思いがけない言葉に二人の顔を見比べると殿下もわざとらしく神妙な顔を作って頷く。
「叔父上、私もそう思います。初日は女神のように神々しく近寄り難い雰囲気で周囲を圧倒しておきながら、昨日は一転して、女性の視線すら奪うお色気路線でしたからね?昨日の彼は面白いくらいピリピリしていましたよ。」
「はぁ…。それは申し訳ありません。」
釈然としないまま取り合えず謝ると、ラピス殿下は少し驚いた様子で兄様に目配せをする。殿下の視線を受けた兄様は苦笑いだ。

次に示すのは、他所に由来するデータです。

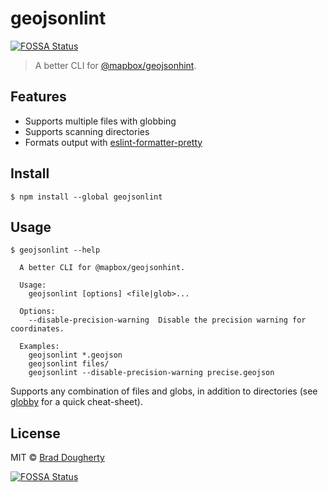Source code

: # geojsonlint
[![FOSSA Status](https://app.fossa.io/api/projects/git%2Bgithub.com%2Fbdougherty%2Fgeojsonlint.svg?type=shield)](https://app.fossa.io/projects/git%2Bgithub.com%2Fbdougherty%2Fgeojsonlint?ref=badge_shield)


> A better CLI for [@mapbox/geojsonhint](https://github.com/mapbox/geojsonhint).

## Features

* Supports multiple files with globbing
* Supports scanning directories
* Formats output with [eslint-formatter-pretty](https://github.com/sindresorhus/eslint-formatter-pretty)

## Install

```
$ npm install --global geojsonlint
```

## Usage

```
$ geojsonlint --help

  A better CLI for @mapbox/geojsonhint.

  Usage:
    geojsonlint [options] <file|glob>...

  Options:
    --disable-precision-warning  Disable the precision warning for coordinates.

  Examples:
    geojsonlint *.geojson
    geojsonlint files/
    geojsonlint --disable-precision-warning precise.geojson
```

Supports any combination of files and globs, in addition to directories (see [globby](https://github.com/sindresorhus/globby#globbing-patterns) for a quick cheat-sheet).

## License

MIT © [Brad Dougherty](https://brad.is)


[![FOSSA Status](https://app.fossa.io/api/projects/git%2Bgithub.com%2Fbdougherty%2Fgeojsonlint.svg?type=large)](https://app.fossa.io/projects/git%2Bgithub.com%2Fbdougherty%2Fgeojsonlint?ref=badge_large)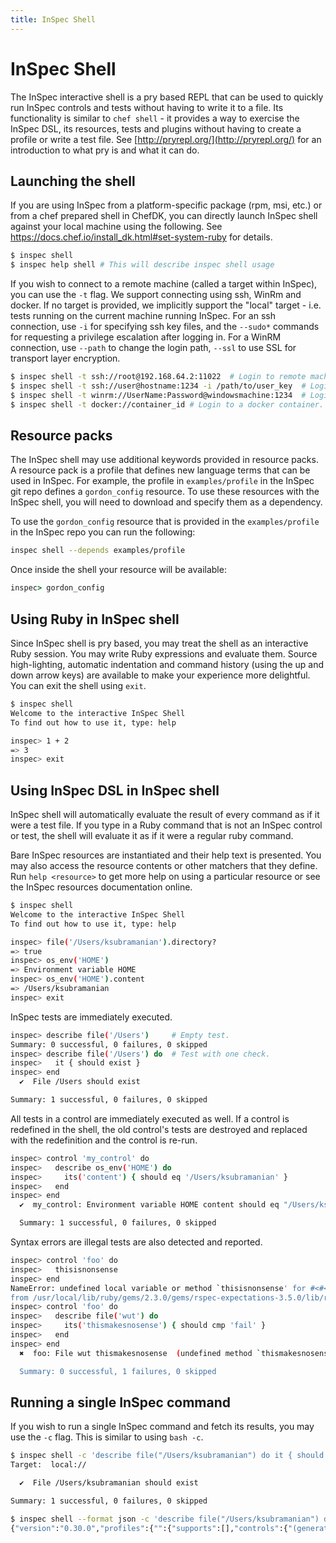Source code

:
 ```yaml
---
title: InSpec Shell
---
```


# InSpec Shell

The InSpec interactive shell is a pry based REPL that can be used to
quickly run InSpec controls and tests without having to write it to a
file. Its functionality is similar to `chef shell` - it provides a way
to exercise the InSpec DSL, its resources, tests and plugins without
having to create a profile or write a test file. See
[http://pryrepl.org/](http://pryrepl.org/) for an introduction to what pry is and what it can
do.

## Launching the shell

If you are using InSpec from a platform-specific package (rpm, msi,
etc.) or from a chef prepared shell in ChefDK, you can directly launch
InSpec shell against your local machine using the following. See
<https://docs.chef.io/install_dk.html#set-system-ruby> for details.

```bash
$ inspec shell
$ inspec help shell # This will describe inspec shell usage
```

If you wish to connect to a remote machine (called a target within
InSpec), you can use the `-t` flag. We support connecting using ssh,
WinRm and docker. If no target is provided, we implicitly support the
"local" target - i.e. tests running on the current machine running
InSpec. For an ssh connection, use `-i` for specifying ssh key files,
and the `--sudo*` commands for requesting a privilege escalation after
logging in. For a WinRM connection, use `--path` to change the login
path, `--ssl` to use SSL for transport layer encryption.

```bash
$ inspec shell -t ssh://root@192.168.64.2:11022  # Login to remote machine using ssh as root.
$ inspec shell -t ssh://user@hostname:1234 -i /path/to/user_key  # Login to hostname on port 1234 as user using given ssh key.
$ inspec shell -t winrm://UserName:Password@windowsmachine:1234  # Login to windowsmachine over WinRM as UserName.
$ inspec shell -t docker://container_id # Login to a docker container.
```

## Resource packs

The InSpec shell may use additional keywords provided in resource packs.
A resource pack is a profile that defines new language terms that can
be used in InSpec. For example, the profile in `examples/profile` in
the InSpec git repo defines a `gordon_config` resource. To use these
resources with the InSpec shell, you will need to download and specify
them as a dependency.

To use the `gordon_config` resource that is provided in the `examples/profile`
in the InSpec repo you can run the following:

```bash
inspec shell --depends examples/profile
```

Once inside the shell your resource will be available:

```ruby
inspec> gordon_config
```

## Using Ruby in InSpec shell

Since InSpec shell is pry based, you may treat the shell as an
interactive Ruby session. You may write Ruby expressions and evaluate
them. Source high-lighting, automatic indentation and command history
(using the up and down arrow keys) are available to make your experience
more delightful. You can exit the shell using `exit`.

```bash
$ inspec shell
Welcome to the interactive InSpec Shell
To find out how to use it, type: help

inspec> 1 + 2
=> 3
inspec> exit
```

## Using InSpec DSL in InSpec shell

InSpec shell will automatically evaluate the result of every command as
if it were a test file. If you type in a Ruby command that is not an
InSpec control or test, the shell will evaluate it as if it were a
regular ruby command.

Bare InSpec resources are instantiated and their help text is presented.
You may also access the resource contents or other matchers that they
define. Run `help <resource>` to get more help on using a particular
resource or see the InSpec resources documentation online.

```bash
$ inspec shell
Welcome to the interactive InSpec Shell
To find out how to use it, type: help

inspec> file('/Users/ksubramanian').directory?
=> true
inspec> os_env('HOME')
=> Environment variable HOME
inspec> os_env('HOME').content
=> /Users/ksubramanian
inspec> exit
```

InSpec tests are immediately executed.

```bash
inspec> describe file('/Users')     # Empty test.
Summary: 0 successful, 0 failures, 0 skipped
inspec> describe file('/Users') do  # Test with one check.
inspec>   it { should exist }
inspec> end
  ✔  File /Users should exist

Summary: 1 successful, 0 failures, 0 skipped
```

All tests in a control are immediately executed as well. If a control is
redefined in the shell, the old control's tests are destroyed and
replaced with the redefinition and the control is re-run.

```bash
inspec> control 'my_control' do
inspec>   describe os_env('HOME') do
inspec>     its('content') { should eq '/Users/ksubramanian' }
inspec>   end
inspec> end
  ✔  my_control: Environment variable HOME content should eq "/Users/ksubramanian"

  Summary: 1 successful, 0 failures, 0 skipped
```

Syntax errors are illegal tests are also detected and reported.

```bash
inspec> control 'foo' do
inspec>   thisisnonsense
inspec> end
NameError: undefined local variable or method `thisisnonsense' for #<#<Class:0x007fd63b571f98>:0x007fd639825cc8>
from /usr/local/lib/ruby/gems/2.3.0/gems/rspec-expectations-3.5.0/lib/rspec/matchers.rb:967:in `method_missing'
inspec> control 'foo' do
inspec>   describe file('wut') do
inspec>     its('thismakesnosense') { should cmp 'fail' }
inspec>   end
inspec> end
  ✖  foo: File wut thismakesnosense  (undefined method `thismakesnosense' for File wut:Inspec::Resource::Registry::File)

  Summary: 0 successful, 1 failures, 0 skipped
```

## Running a single InSpec command

If you wish to run a single InSpec command and fetch its results, you
may use the `-c` flag. This is similar to using `bash -c`.

```bash
$ inspec shell -c 'describe file("/Users/ksubramanian") do it { should exist } end'}
Target:  local://

  ✔  File /Users/ksubramanian should exist

Summary: 1 successful, 0 failures, 0 skipped
```

```bash
$ inspec shell --format json -c 'describe file("/Users/ksubramanian") do it { should exist } end'
{"version":"0.30.0","profiles":{"":{"supports":[],"controls":{"(generated from in_memory.rb:1 5aab65c33fb1f133d9244017958eef64)":{"title":null,"desc":null,"impact":0.5,"refs":[],"tags":{},"code":"          rule = rule_class.new(id, profile_id, {}) do\n            res = describe(*args, &block)\n          end\n","source_location":{"ref":"/Users/ksubramanian/repo/chef/inspec/lib/inspec/profile_context.rb","line":184},"results":[{"status":"passed","code_desc":"File /Users/ksubramanian should exist","run_time":0.000747,"start_time":"2016-08-16 11:41:40 -0400"}]}},"groups":{"in_memory.rb":{"title":null,"controls":["(generated from in_memory.rb:1 5aab65c33fb1f133d9244017958eef64)"]}},"attributes":[]}},"other_checks":[],"summary":{"duration":0.001078,"example_count":1,"failure_count":0,"skip_count":0}}}
```
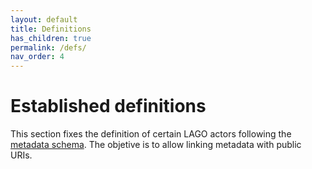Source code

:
 ```yaml
---
layout: default
title: Definitions
has_children: true
permalink: /defs/
nav_order: 4
---
```


# Established definitions

This section fixes the definition of certain LAGO actors following the [metadata schema](/DMP/schema/lagoSchema.md). The objetive is to allow linking metadata with public URIs.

「必要があれば、巧みに男心を掴む事が出来るから、今まで気付かなかったけどね。どうやら普段のセレシアはそうとう男女のことに疎いようだよ?危なっかしいったらないよ。」
「へぇ。」
ラピス殿下が不躾なほどこちらをジロジロ見てくる。非常に居心地が悪い。
こう言う時はさっさと話題を変えてしまおう。
「盗賊が反旗を翻しては、予定に支障が出るのではありませんか?」
「大丈夫だよ。アレは律儀な盗賊でね、私のところにきちんと反乱予告に来ている。第一騎士団の顔を潰すことになっても、絶対に捕まるつもりはないってね。けれど逃げ切る際は、必ず宴が終わる前に盗品をここに落としにきてくれるそうだ。

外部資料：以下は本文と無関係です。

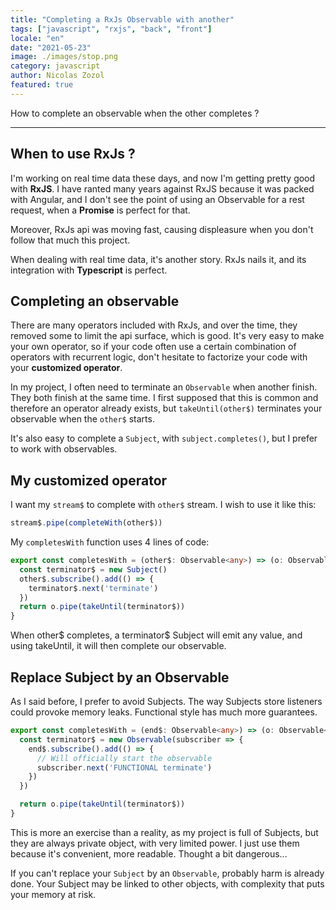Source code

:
 ```yaml
---
title: "Completing a RxJs Observable with another"
tags: ["javascript", "rxjs", "back", "front"]
locale: "en"
date: "2021-05-23"
image: ./images/stop.png
category: javascript
author: Nicolas Zozol
featured: true
---
```


How to complete an observable when the other completes ?

---

When to use RxJs ?
----

I'm working on real time data these days, and now I'm getting pretty good with **RxJS**.
I have ranted many years against RxJS because it was packed with Angular, and 
I don't see the point of using an Observable for a rest request, when a **Promise** is
perfect for that.

Moreover, RxJs api was moving fast, causing displeasure when you don't follow that much this 
project.

When dealing with real time data, it's another story. RxJs nails it, and its 
integration with **Typescript** is perfect.


Completing an observable
----

There are many operators included with RxJs, and over the time, they removed some to limit
the api surface, which is good. It's very easy to make your own operator, 
so if your code often use a certain combination of operators with recurrent logic,
don't hesitate to factorize your code with your **customized operator**. 

In my project, I often need to terminate an `Observable` when another finish. They
both finish at the same time. I first supposed that this is common and therefore an
operator already exists, but `takeUntil(other$)` terminates your observable
when the `other$` starts.

It's also easy to complete a `Subject`, with `subject.completes()`, but I prefer to 
work with observables.


My customized operator
----

I want my `stream$` to complete with `other$` stream. I wish to use it like this:

```typescript
stream$.pipe(completeWith(other$))
```

My `completesWith` function uses 4 lines of code:

```typescript
export const completesWith = (other$: Observable<any>) => (o: Observable<number>) => {
  const terminator$ = new Subject()
  other$.subscribe().add(() => {
    terminator$.next('terminate')
  })
  return o.pipe(takeUntil(terminator$))
}
```

When other$ completes, a terminator$ Subject will emit any value, and using
takeUntil, it will then complete our observable.

Replace Subject by an Observable
-----

As I said before, I prefer to avoid Subjects. The way Subjects store listeners could provoke 
memory leaks. Functional style has much more guarantees.

```typescript
export const completesWith = (end$: Observable<any>) => (o: Observable<number>) => {
  const terminator$ = new Observable(subscriber => {
    end$.subscribe().add(() => {
      // Will officially start the observable
      subscriber.next('FUNCTIONAL terminate')
    })
  })

  return o.pipe(takeUntil(terminator$))
}
```

This is more an exercise than a reality, as my project is full of Subjects, but they are always private object,
with very limited power. I just use them because it's convenient, more readable. Thought a bit dangerous...

If you can't replace your `Subject` by an `Observable`, probably harm is already done. Your Subject
may be linked to other objects, with complexity that puts your memory at risk. 
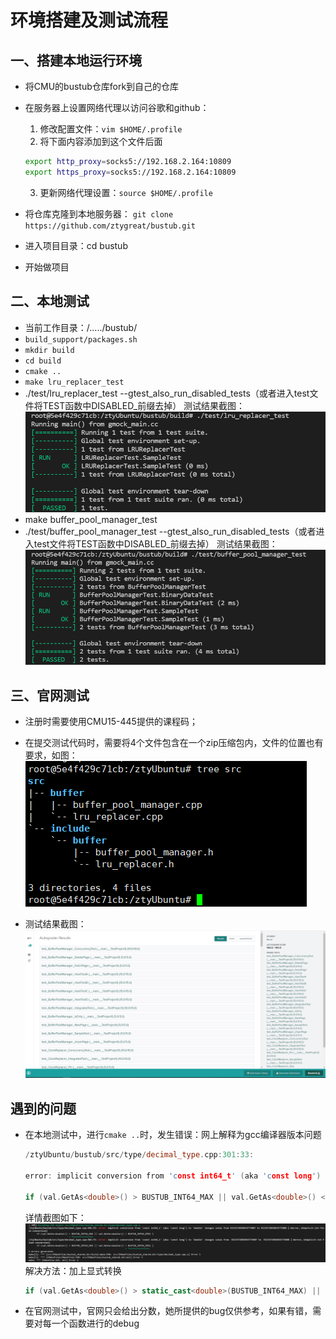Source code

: # 环境搭建及测试流程
## 一、搭建本地运行环境
* 将CMU的bustub仓库fork到自己的仓库
* 在服务器上设置网络代理以访问谷歌和github：
	1. 修改配置文件：`vim $HOME/.profile`
	2. 将下面内容添加到这个文件后面
	```bash
	export http_proxy=socks5://192.168.2.164:10809
	export https_proxy=socks5://192.168.2.164:10809
	```
	3. 更新网络代理设置：`source $HOME/.profile`

* 将仓库克隆到本地服务器：
	`git clone https://github.com/ztygreat/bustub.git`
* 进入项目目录：cd bustub
* 开始做项目

## 二、本地测试
* 当前工作目录：/...../bustub/
* `build_support/packages.sh`
* `mkdir build`
* `cd build`
* `cmake ..`
* `make lru_replacer_test`
* ./test/lru_replacer_test --gtest_also_run_disabled_tests（或者进入test文件将TEST函数中DISABLED_前缀去掉）
	测试结果截图：
	![](./zty_images/02.png)
* make buffer_pool_manager_test
* ./test/buffer_pool_manager_test --gtest_also_run_disabled_tests（或者进入test文件将TEST函数中DISABLED_前缀去掉）
	测试结果截图：
	![](./zty_images/03.png)
	
## 三、官网测试
* 注册时需要使用CMU15-445提供的课程码；
* 在提交测试代码时，需要将4个文件包含在一个zip压缩包内，文件的位置也有要求，如图：
	![](./zty_images/05.png)

* 测试结果截图：
	![](./zty_images/04.png)

## 遇到的问题
* 在本地测试中，进行`cmake ..`时，发生错误：网上解释为gcc编译器版本问题
	```cpp
	/ztyUbuntu/bustub/src/type/decimal_type.cpp:301:33: 
	
	error: implicit conversion from 'const int64_t' (aka 'const long') to 'double' changes value from 9223372036854775807 to 9223372036854775808 [-Werror,-Wimplicit-int-float-conversion]
	
	if (val.GetAs<double>() > BUSTUB_INT64_MAX || val.GetAs<double>() < BUSTUB_INT64_MIN) {
	```
	详情截图如下：
	![](./zty_images/01.png)
	解决方法：加上显式转换
	
	```cpp
	if (val.GetAs<double>() > static_cast<double>(BUSTUB_INT64_MAX) || val.GetAs<double>() < static_cast<double>(BUSTUB_INT64_MIN)) {
	```

* 在官网测试中，官网只会给出分数，她所提供的bug仅供参考，如果有错，需要对每一个函数进行的debug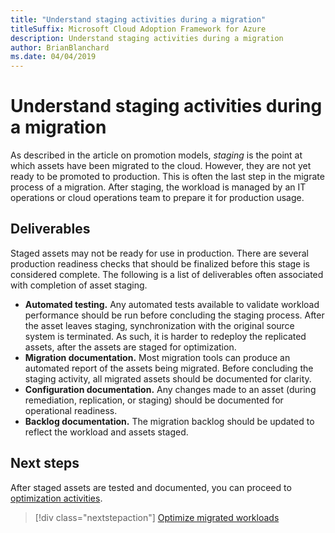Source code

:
 ```yaml
---
title: "Understand staging activities during a migration"
titleSuffix: Microsoft Cloud Adoption Framework for Azure
description: Understand staging activities during a migration
author: BrianBlanchard
ms.date: 04/04/2019
---
```


# Understand staging activities during a migration

As described in the article on promotion models, *staging* is the point at which assets have been migrated to the cloud. However, they are not yet ready to be promoted to production. This is often the last step in the migrate process of a migration. After staging, the workload is managed by an IT operations or cloud operations team to prepare it for production usage.

## Deliverables

Staged assets may not be ready for use in production. There are several production readiness checks that should be finalized before this stage is considered complete. The following is a list of deliverables often associated with completion of asset staging.

- **Automated testing.** Any automated tests available to validate workload performance should be run before concluding the staging process. After the asset leaves staging, synchronization with the original source system is terminated. As such, it is harder to redeploy the replicated assets, after the assets are staged for optimization.
- **Migration documentation.** Most migration tools can produce an automated report of the assets being migrated. Before concluding the staging activity, all migrated assets should be documented for clarity.
- **Configuration documentation.** Any changes made to an asset (during remediation, replication, or staging) should be documented for operational readiness.
- **Backlog documentation.** The migration backlog should be updated to reflect the workload and assets staged.

## Next steps

After staged assets are tested and documented, you can proceed to [optimization activities](../optimize/index.md).

> [!div class="nextstepaction"]
> [Optimize migrated workloads](../optimize/index.md)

まぁ、もし捕まえられなければ、レオが恥をかくわけだから、盗賊役が第二の副団長だとしっかり公表はさせて貰うけどね。どちらが勝ったとしても二人とも我が国の人気騎士だし、ご婦人方は喜ぶんじゃない?」
なんてことだ。クラウドは予告してから反乱したのか。それはそれですごいな…。
「そうですか。殿下に迷惑をおかけしていないなら良いのです。」
「ところで…、セレシアに心当たりはないの?彼、ずいぶんレオに腹を立ててるよ。そうそう。昨日、庭でレオを沈めたのって誰なんだろうね?」
・・・・・・・・・。
固まる私の隣で、兄様が笑顔でこたえる。
「さすがの彼も誘惑に耐えきれなかったみたいでね。」
「それはそれは。あの堅物を夜の庭に連れ出しただけでもすごいのに、陥落させましたか…。

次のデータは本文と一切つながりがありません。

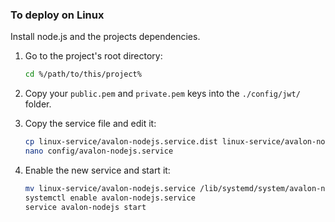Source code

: ### To deploy on **Linux**

Install node.js and the projects dependencies. 

1. Go to the project's root directory:
    ```bash
    cd %/path/to/this/project%
    ```

2. Copy your `public.pem` and `private.pem` keys into the `./config/jwt/` folder.

3. Copy the service file and edit it:

    ```bash
    cp linux-service/avalon-nodejs.service.dist linux-service/avalon-nodejs.service
    nano config/avalon-nodejs.service
    ```

4. Enable the new service and start it:

    ```bash
    mv linux-service/avalon-nodejs.service /lib/systemd/system/avalon-nodejs.service
    systemctl enable avalon-nodejs.service
    service avalon-nodejs start
    ```
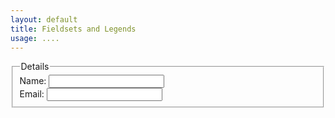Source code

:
 ```yaml
---
layout: default
title: Fieldsets and Legends
usage: .... 
--- 
```




<form>
 <fieldset>
  <legend>Details</legend>
  Name: <input type="text"><br>
  Email: <input type="email"><br>
 </fieldset>
</form>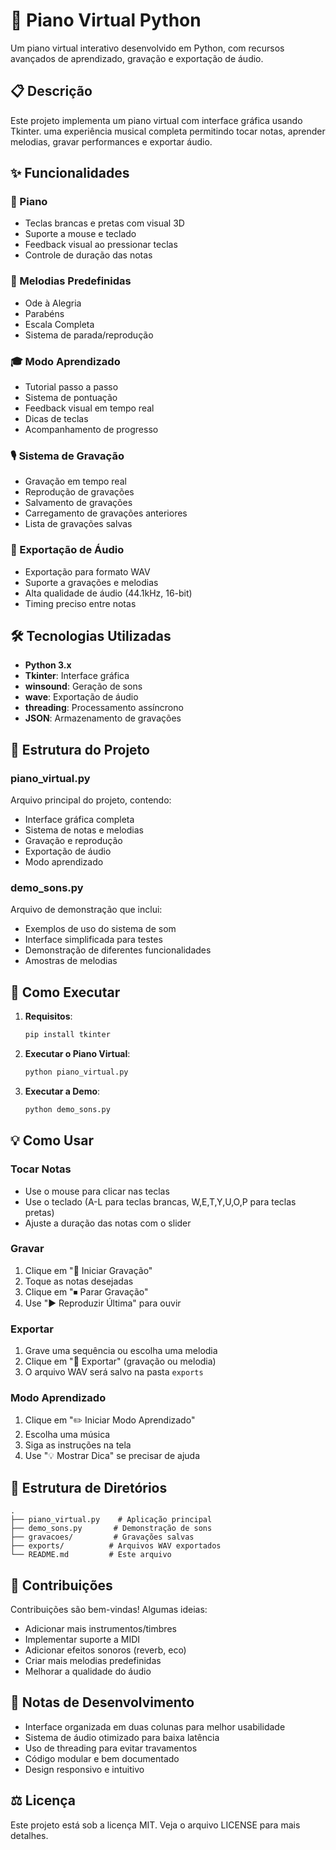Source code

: # 🎹 Piano Virtual Python

Um piano virtual interativo desenvolvido em Python, com recursos avançados de aprendizado, gravação e exportação de áudio.

## 📋 Descrição

Este projeto implementa um piano virtual com interface gráfica usando Tkinter. uma experiência musical completa permitindo tocar notas, aprender melodias, gravar performances e exportar áudio.

## ✨ Funcionalidades

### 🎵 Piano
- Teclas brancas e pretas com visual 3D
- Suporte a mouse e teclado
- Feedback visual ao pressionar teclas
- Controle de duração das notas

### 🎼 Melodias Predefinidas
- Ode à Alegria
- Parabéns
- Escala Completa
- Sistema de parada/reprodução

### 🎓 Modo Aprendizado
- Tutorial passo a passo
- Sistema de pontuação
- Feedback visual em tempo real
- Dicas de teclas
- Acompanhamento de progresso

### 🎙️ Sistema de Gravação
- Gravação em tempo real
- Reprodução de gravações
- Salvamento de gravações
- Carregamento de gravações anteriores
- Lista de gravações salvas

### 💾 Exportação de Áudio
- Exportação para formato WAV
- Suporte a gravações e melodias
- Alta qualidade de áudio (44.1kHz, 16-bit)
- Timing preciso entre notas

## 🛠️ Tecnologias Utilizadas

- **Python 3.x**
- **Tkinter**: Interface gráfica
- **winsound**: Geração de sons
- **wave**: Exportação de áudio
- **threading**: Processamento assíncrono
- **JSON**: Armazenamento de gravações

## 📁 Estrutura do Projeto

### piano_virtual.py
Arquivo principal do projeto, contendo:
- Interface gráfica completa
- Sistema de notas e melodias
- Gravação e reprodução
- Exportação de áudio
- Modo aprendizado

### demo_sons.py
Arquivo de demonstração que inclui:
- Exemplos de uso do sistema de som
- Interface simplificada para testes
- Demonstração de diferentes funcionalidades
- Amostras de melodias

## 🚀 Como Executar

1. **Requisitos**:
   ```bash
   pip install tkinter
   ```

2. **Executar o Piano Virtual**:
   ```bash
   python piano_virtual.py
   ```

3. **Executar a Demo**:
   ```bash
   python demo_sons.py
   ```

## 💡 Como Usar

### Tocar Notas
- Use o mouse para clicar nas teclas
- Use o teclado (A-L para teclas brancas, W,E,T,Y,U,O,P para teclas pretas)
- Ajuste a duração das notas com o slider

### Gravar
1. Clique em "🔴 Iniciar Gravação"
2. Toque as notas desejadas
3. Clique em "⏹ Parar Gravação"
4. Use "▶️ Reproduzir Última" para ouvir

### Exportar
1. Grave uma sequência ou escolha uma melodia
2. Clique em "💾 Exportar" (gravação ou melodia)
3. O arquivo WAV será salvo na pasta `exports`

### Modo Aprendizado
1. Clique em "✏️ Iniciar Modo Aprendizado"
2. Escolha uma música
3. Siga as instruções na tela
4. Use "💡 Mostrar Dica" se precisar de ajuda

## 📂 Estrutura de Diretórios
```
.
├── piano_virtual.py    # Aplicação principal
├── demo_sons.py       # Demonstração de sons
├── gravacoes/         # Gravações salvas
├── exports/          # Arquivos WAV exportados
└── README.md         # Este arquivo
```

## 🤝 Contribuições

Contribuições são bem-vindas! Algumas ideias:
- Adicionar mais instrumentos/timbres
- Implementar suporte a MIDI
- Adicionar efeitos sonoros (reverb, eco)
- Criar mais melodias predefinidas
- Melhorar a qualidade do áudio

## 📝 Notas de Desenvolvimento

- Interface organizada em duas colunas para melhor usabilidade
- Sistema de áudio otimizado para baixa latência
- Uso de threading para evitar travamentos
- Código modular e bem documentado
- Design responsivo e intuitivo

## ⚖️ Licença

Este projeto está sob a licença MIT. Veja o arquivo LICENSE para mais detalhes.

クラウドとレオね…。この話を聞いたら父上も喜びそうですね。」
「あぁ。この末の妹は、なかなか隅に置けないからね。兄弟の話題だって事欠かないよ。」
何かまた居心地悪くなってきた。話題、話題…。
「そう言えば お兄様、黄国はあれからどのような様子でしょうか?」
第三騎士団(黒騎士)での最後の仕事を途中で抜けてしまったから、最終的にどうなったか知らされていない。オランジェスタ伯爵もお元気だろうか?
「黄国ね、ここで詳しいことは言えないけど、念の為、もうしばらく身辺には気を付けなさい。
それより今、問題なのは“三の君”かな。ずっとある女性を探し続けているよ。とうとう、蒼国にまで入ったようだしね。その女性は“リコリスの君”とか呼ばれてるって知ってたかい?」
なにそれ。
「あの黄国の王子を虜にしてしまうとは。リコリスの君と呼ばれる女性は、相当魔性の女なのでしょうね、叔母上?」
もう、なんなんだ。どうやっても話が戻ってくる。
「殿下、盗賊の決着までどのくらいの時間を想定しているのでしょう?」
「ん~、一刻からニ刻後くらいかな。」
「では、私はそれまで離宮を散策してきますね。」
ニッコリ笑い、立ち上がると、足早に立ち去る。
残された二人の男はお互いを見て、クスクス笑い出した。
「逃げたな。」
「えぇ、逃げましたね。」
アゲートとラピスは互いに笑いながら、セレシアの背中を見送った。